Gaetano Gambino è stato inserito nel “Repertorio dei pazzi della città di Palermo”, celebre opera dello scrittore Roberto Alaimo. Anche lui una vita da emarginato – risse, carcere, il chiosco dei semi di zucca – riscattata dall’abitudine compulsiva a disegnare fittissimi tratti con una biro. Fu apprezzato da Sellerio e Sciascia, ma non riuscì mai a inserirsi in un ambiente “ufficiale”. Ci provò invece Francesco Giombarresi, di Comiso, provincia di Ragusa. Bufalino, suo compaesano, lo osservava dall’altra estremità di piazza Fonte Diana ma non ne tollerava gli eccessi. Sciascia gli dedica un articolo sul Corriere della Sera citando la pirandelliana “corda pazza”. Ma il pittore-contadino rimarrà quello che era. Nonostante i viaggi in Francia e negli USA – da artista, non da emigrante – chiedeva cifre esagerate per i suoi quadri mettendo in imbarazzo i presenti.

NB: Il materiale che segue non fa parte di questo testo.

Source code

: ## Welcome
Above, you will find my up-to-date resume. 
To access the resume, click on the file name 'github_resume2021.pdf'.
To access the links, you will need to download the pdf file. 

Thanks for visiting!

«Le caratteristiche dell’artista outsider sono la marginalità sociale, l’ingenuità culturale, il carattere disinteressato della creazione, l’autarchia artistica, l’inventività, la compulsione del fare, la saturazione dello spazio», ci spiega la professoressa Di Stefano. «La maggior parte di loro è il prodotto di un’esperienza traumatica (la guerra mondiale, l’emigrazione intercontinentale) e del declino della cultura popolare. Una reazione alla perdita di identità. Non vengono più riconosciuti come appartenenti al contesto: sono esiliati ai margini. Sembrerebbero figure sradicate, nella loro bizzarria. Ma in realtà hanno radici molto profonde. Sono esponenti di quella sapienza delle mani che nella modernità ha perso valore».
Il fenomeno non è scomparso. A Capo Gallo, nei pressi di Palermo, c’è il “semaforo”, un faro che serviva a inviare segnalazioni alle navi di passaggio. Oggi è abitato da un moderno eremita che ha abbandonato la sua famiglia al quartiere degradato dello Zen e aggiunge ogni giorno alle pareti elementi islamici, ebraici e cristiani. I pochi che l’hanno visitato raccontano che all’eco del mare si somma l’aria mistica di una moschea.